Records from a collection
▬▬▬▬▬▬▬▬▬▬
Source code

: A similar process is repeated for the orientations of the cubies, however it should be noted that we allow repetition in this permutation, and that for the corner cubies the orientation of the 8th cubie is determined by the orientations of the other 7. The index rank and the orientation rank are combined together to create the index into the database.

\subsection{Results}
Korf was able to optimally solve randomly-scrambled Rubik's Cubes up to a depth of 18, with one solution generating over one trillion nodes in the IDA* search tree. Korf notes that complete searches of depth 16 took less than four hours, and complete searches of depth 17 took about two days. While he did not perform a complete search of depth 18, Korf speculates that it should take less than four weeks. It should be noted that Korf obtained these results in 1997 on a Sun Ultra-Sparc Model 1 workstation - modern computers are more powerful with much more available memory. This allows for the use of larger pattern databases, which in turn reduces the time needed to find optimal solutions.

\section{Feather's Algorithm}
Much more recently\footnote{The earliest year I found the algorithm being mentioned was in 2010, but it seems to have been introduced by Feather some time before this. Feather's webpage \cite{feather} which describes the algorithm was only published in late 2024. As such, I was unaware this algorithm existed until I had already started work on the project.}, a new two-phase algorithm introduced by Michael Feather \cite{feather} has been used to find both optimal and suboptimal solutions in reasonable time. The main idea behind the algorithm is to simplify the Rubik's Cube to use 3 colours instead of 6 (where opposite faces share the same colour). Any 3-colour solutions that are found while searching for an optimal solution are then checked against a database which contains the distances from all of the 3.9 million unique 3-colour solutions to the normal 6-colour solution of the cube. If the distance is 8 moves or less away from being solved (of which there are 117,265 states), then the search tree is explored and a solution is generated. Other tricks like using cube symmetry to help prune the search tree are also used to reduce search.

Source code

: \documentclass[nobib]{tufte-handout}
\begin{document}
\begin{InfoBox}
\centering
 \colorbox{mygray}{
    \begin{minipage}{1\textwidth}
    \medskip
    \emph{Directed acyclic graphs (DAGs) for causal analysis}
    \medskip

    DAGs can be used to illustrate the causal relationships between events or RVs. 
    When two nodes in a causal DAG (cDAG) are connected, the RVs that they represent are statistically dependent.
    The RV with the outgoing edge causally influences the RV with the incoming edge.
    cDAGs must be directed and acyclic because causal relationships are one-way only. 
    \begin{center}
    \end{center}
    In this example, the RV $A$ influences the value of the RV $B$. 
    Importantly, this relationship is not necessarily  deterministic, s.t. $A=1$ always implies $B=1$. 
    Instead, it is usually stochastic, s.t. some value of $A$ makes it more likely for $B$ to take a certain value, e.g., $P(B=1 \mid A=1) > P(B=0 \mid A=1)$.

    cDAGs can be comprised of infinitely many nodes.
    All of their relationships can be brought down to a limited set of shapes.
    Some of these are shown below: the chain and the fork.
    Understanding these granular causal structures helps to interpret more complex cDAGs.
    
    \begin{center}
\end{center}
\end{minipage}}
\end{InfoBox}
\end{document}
▬▬▬▬▬▬▬▬▬▬
◆ **WHAT THIS TASK INVOLVES**
Wherever "should" occurs in the records above, copy the line it sits in.

◆ **ANSWER TO THIS PROBLEM**
: A similar process is repeated for the orientations of the cubies, however it should be noted that we allow repetition in this permutation, and that for the corner cubies the orientation of the 8th cubie is determined by the orientations of the other 7. The index rank and the orientation rank are combined together to create the index into the database.
Korf was able to optimally solve randomly-scrambled Rubik's Cubes up to a depth of 18, with one solution generating over one trillion nodes in the IDA* search tree. Korf notes that complete searches of depth 16 took less than four hours, and complete searches of depth 17 took about two days. While he did not perform a complete search of depth 18, Korf speculates that it should take less than four weeks. It should be noted that Korf obtained these results in 1997 on a Sun Ultra-Sparc Model 1 workstation - modern computers are more powerful with much more available memory. This allows for the use of larger pattern databases, which in turn reduces the time needed to find optimal solutions.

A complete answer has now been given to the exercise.